- Task instructions:
Filter this data down to the lines that hold "Meld", and copy them.

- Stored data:
══════════

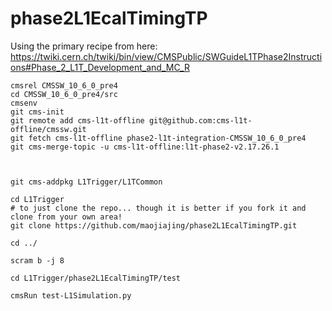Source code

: # phase2L1EcalTimingTP
Using the primary recipe from here:
https://twiki.cern.ch/twiki/bin/view/CMSPublic/SWGuideL1TPhase2Instructions#Phase_2_L1T_Development_and_MC_R
```
cmsrel CMSSW_10_6_0_pre4
cd CMSSW_10_6_0_pre4/src
cmsenv
git cms-init
git remote add cms-l1t-offline git@github.com:cms-l1t-offline/cmssw.git
git fetch cms-l1t-offline phase2-l1t-integration-CMSSW_10_6_0_pre4
git cms-merge-topic -u cms-l1t-offline:l1t-phase2-v2.17.26.1



git cms-addpkg L1Trigger/L1TCommon

cd L1Trigger
# to just clone the repo... though it is better if you fork it and clone from your own area!
git clone https://github.com/maojiajing/phase2L1EcalTimingTP.git

cd ../

scram b -j 8

cd L1Trigger/phase2L1EcalTimingTP/test

cmsRun test-L1Simulation.py
```

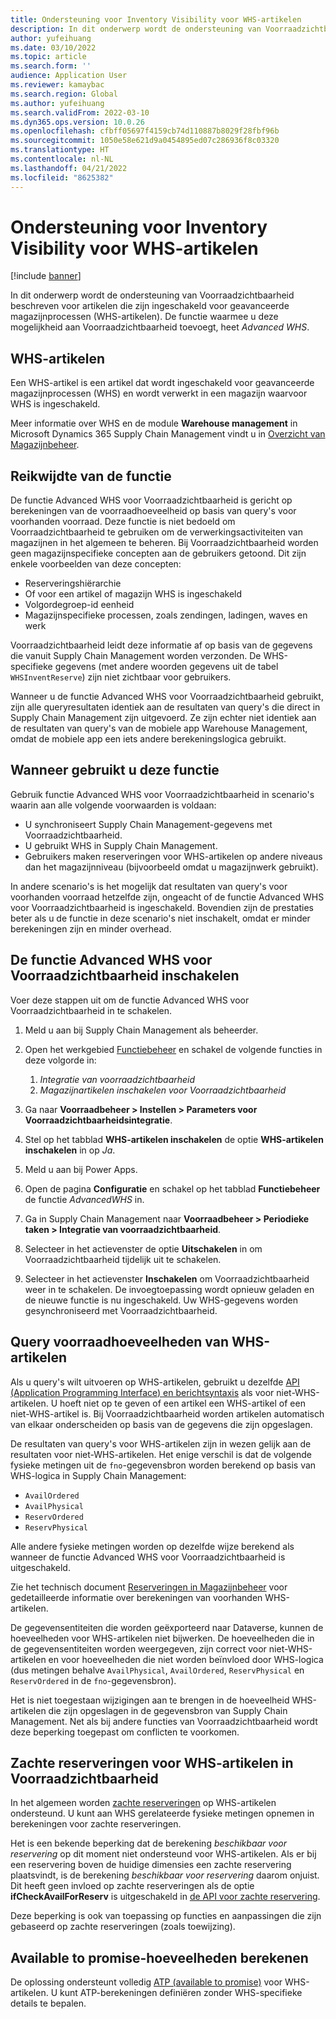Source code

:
 ```yaml
---
title: Ondersteuning voor Inventory Visibility voor WHS-artikelen
description: In dit onderwerp wordt de ondersteuning van Voorraadzichtbaarheid beschreven voor artikelen die zijn ingeschakeld voor geavanceerde magazijnprocessen (WHS-artikelen).
author: yufeihuang
ms.date: 03/10/2022
ms.topic: article
ms.search.form: ''
audience: Application User
ms.reviewer: kamaybac
ms.search.region: Global
ms.author: yufeihuang
ms.search.validFrom: 2022-03-10
ms.dyn365.ops.version: 10.0.26
ms.openlocfilehash: cfbff05697f4159cb74d110887b8029f28fbf96b
ms.sourcegitcommit: 1050e58e621d9a0454895ed07c286936f8c03320
ms.translationtype: HT
ms.contentlocale: nl-NL
ms.lasthandoff: 04/21/2022
ms.locfileid: "8625382"
---
```

# <a name="inventory-visibility-support-for-whs-items"></a>Ondersteuning voor Inventory Visibility voor WHS-artikelen

[!include [banner](../includes/banner.md)]

In dit onderwerp wordt de ondersteuning van Voorraadzichtbaarheid beschreven voor artikelen die zijn ingeschakeld voor geavanceerde magazijnprocessen (WHS-artikelen). De functie waarmee u deze mogelijkheid aan Voorraadzichtbaarheid toevoegt, heet *Advanced WHS*.

## <a name="whs-items"></a>WHS-artikelen

Een WHS-artikel is een artikel dat wordt ingeschakeld voor geavanceerde magazijnprocessen (WHS) en wordt verwerkt in een magazijn waarvoor WHS is ingeschakeld.

Meer informatie over WHS en de module **Warehouse management** in Microsoft Dynamics 365 Supply Chain Management vindt u in [Overzicht van Magazijnbeheer](../warehousing/warehouse-management-overview.md).

## <a name="scope-of-the-feature"></a>Reikwijdte van de functie

De functie Advanced WHS voor Voorraadzichtbaarheid is gericht op berekeningen van de voorraadhoeveelheid op basis van query's voor voorhanden voorraad. Deze functie is niet bedoeld om Voorraadzichtbaarheid te gebruiken om de verwerkingsactiviteiten van magazijnen in het algemeen te beheren. Bij Voorraadzichtbaarheid worden geen magazijnspecifieke concepten aan de gebruikers getoond. Dit zijn enkele voorbeelden van deze concepten:

- Reserveringshiërarchie
- Of voor een artikel of magazijn WHS is ingeschakeld
- Volgordegroep-id eenheid
- Magazijnspecifieke processen, zoals zendingen, ladingen, waves en werk

Voorraadzichtbaarheid leidt deze informatie af op basis van de gegevens die vanuit Supply Chain Management worden verzonden. De WHS-specifieke gegevens (met andere woorden gegevens uit de tabel `WHSInventReserve`) zijn niet zichtbaar voor gebruikers.

Wanneer u de functie Advanced WHS voor Voorraadzichtbaarheid gebruikt, zijn alle queryresultaten identiek aan de resultaten van query's die direct in Supply Chain Management zijn uitgevoerd. Ze zijn echter niet identiek aan de resultaten van query's van de mobiele app Warehouse Management, omdat de mobiele app een iets andere berekeningslogica gebruikt.

## <a name="when-to-use-the-feature"></a>Wanneer gebruikt u deze functie

Gebruik functie Advanced WHS voor Voorraadzichtbaarheid in scenario's waarin aan alle volgende voorwaarden is voldaan:

- U synchroniseert Supply Chain Management-gegevens met Voorraadzichtbaarheid.
- U gebruikt WHS in Supply Chain Management.
- Gebruikers maken reserveringen voor WHS-artikelen op andere niveaus dan het magazijnniveau (bijvoorbeeld omdat u magazijnwerk gebruikt).

In andere scenario's is het mogelijk dat resultaten van query's voor voorhanden voorraad hetzelfde zijn, ongeacht of de functie Advanced WHS voor Voorraadzichtbaarheid is ingeschakeld. Bovendien zijn de prestaties beter als u de functie in deze scenario's niet inschakelt, omdat er minder berekeningen zijn en minder overhead.

## <a name="enable-the-advanced-whs-feature-for-inventory-visibility"></a>De functie Advanced WHS voor Voorraadzichtbaarheid inschakelen

Voer deze stappen uit om de functie Advanced WHS voor Voorraadzichtbaarheid in te schakelen.

1. Meld u aan bij Supply Chain Management als beheerder.
1. Open het werkgebied [Functiebeheer](../../fin-ops-core/fin-ops/get-started/feature-management/feature-management-overview.md) en schakel de volgende functies in deze volgorde in:

    1. *Integratie van voorraadzichtbaarheid*
    1. *Magazijnartikelen inschakelen voor Voorraadzichtbaarheid*

1. Ga naar **Voorraadbeheer \> Instellen \> Parameters voor Voorraadzichtbaarheidsintegratie**.
1. Stel op het tabblad **WHS-artikelen inschakelen** de optie **WHS-artikelen inschakelen** in op *Ja*.
1. Meld u aan bij Power Apps.
1. Open de pagina **Configuratie** en schakel op het tabblad **Functiebeheer** de functie *AdvancedWHS* in.
1. Ga in Supply Chain Management naar **Voorraadbeheer \> Periodieke taken \> Integratie van voorraadzichtbaarheid**.
1. Selecteer in het actievenster de optie **Uitschakelen** in om Voorraadzichtbaarheid tijdelijk uit te schakelen.
1. Selecteer in het actievenster **Inschakelen** om Voorraadzichtbaarheid weer in te schakelen. De invoegtoepassing wordt opnieuw geladen en de nieuwe functie is nu ingeschakeld. Uw WHS-gegevens worden gesynchroniseerd met Voorraadzichtbaarheid.

## <a name="query-on-hand-quantities-of-whs-items"></a>Query voorraadhoeveelheden van WHS-artikelen

Als u query's wilt uitvoeren op WHS-artikelen, gebruikt u dezelfde [API (Application Programming Interface) en berichtsyntaxis](inventory-visibility-api.md) als voor niet-WHS-artikelen. U hoeft niet op te geven of een artikel een WHS-artikel of een niet-WHS-artikel is. Bij Voorraadzichtbaarheid worden artikelen automatisch van elkaar onderscheiden op basis van de gegevens die zijn opgeslagen.

De resultaten van query's voor WHS-artikelen zijn in wezen gelijk aan de resultaten voor niet-WHS-artikelen. Het enige verschil is dat de volgende fysieke metingen uit de `fno`-gegevensbron worden berekend op basis van WHS-logica in Supply Chain Management:

- `AvailOrdered`
- `AvailPhysical`
- `ReservOrdered`
- `ReservPhysical`

Alle andere fysieke metingen worden op dezelfde wijze berekend als wanneer de functie Advanced WHS voor Voorraadzichtbaarheid is uitgeschakeld.

Zie het technisch document [Reserveringen in Magazijnbeheer](https://www.microsoft.com/download/details.aspx?id=43284) voor gedetailleerde informatie over berekeningen van voorhanden WHS-artikelen.

De gegevensentiteiten die worden geëxporteerd naar Dataverse, kunnen de hoeveelheden voor WHS-artikelen niet bijwerken. De hoeveelheden die in de gegevensentiteiten worden weergegeven, zijn correct voor niet-WHS-artikelen en voor hoeveelheden die niet worden beïnvloed door WHS-logica (dus metingen behalve `AvailPhysical`, `AvailOrdered`, `ReservPhysical` en `ReservOrdered` in de `fno`-gegevensbron).

Het is niet toegestaan wijzigingen aan te brengen in de hoeveelheid WHS-artikelen die zijn opgeslagen in de gegevensbron van Supply Chain Management. Net als bij andere functies van Voorraadzichtbaarheid wordt deze beperking toegepast om conflicten te voorkomen.

## <a name="soft-reservations-on-whs-items-in-inventory-visibility"></a>Zachte reserveringen voor WHS-artikelen in Voorraadzichtbaarheid

In het algemeen worden [zachte reserveringen](inventory-visibility-reservations.md) op WHS-artikelen ondersteund. U kunt aan WHS gerelateerde fysieke metingen opnemen in berekeningen voor zachte reserveringen. 

Het is een bekende beperking dat de berekening *beschikbaar voor reservering* op dit moment niet ondersteund voor WHS-artikelen. Als er bij een reservering boven de huidige dimensies een zachte reservering plaatsvindt, is de berekening *beschikbaar voor reservering* daarom onjuist. Dit heeft geen invloed op zachte reserveringen als de optie **ifCheckAvailForReserv** is uitgeschakeld in [de API voor zachte reservering](inventory-visibility-api.md#create-one-reservation-event).

Deze beperking is ook van toepassing op functies en aanpassingen die zijn gebaseerd op zachte reserveringen (zoals toewijzing).

## <a name="calculate-available-to-promise-quantities"></a>Available to promise-hoeveelheden berekenen

De oplossing ondersteunt volledig [ATP (available to promise)](inventory-visibility-available-to-promise.md) voor WHS-artikelen. U kunt ATP-berekeningen definiëren zonder WHS-specifieke details te bepalen.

══════════

- Task solution:
1. Meld u aan bij Supply Chain Management als beheerder.
1. Meld u aan bij Power Apps.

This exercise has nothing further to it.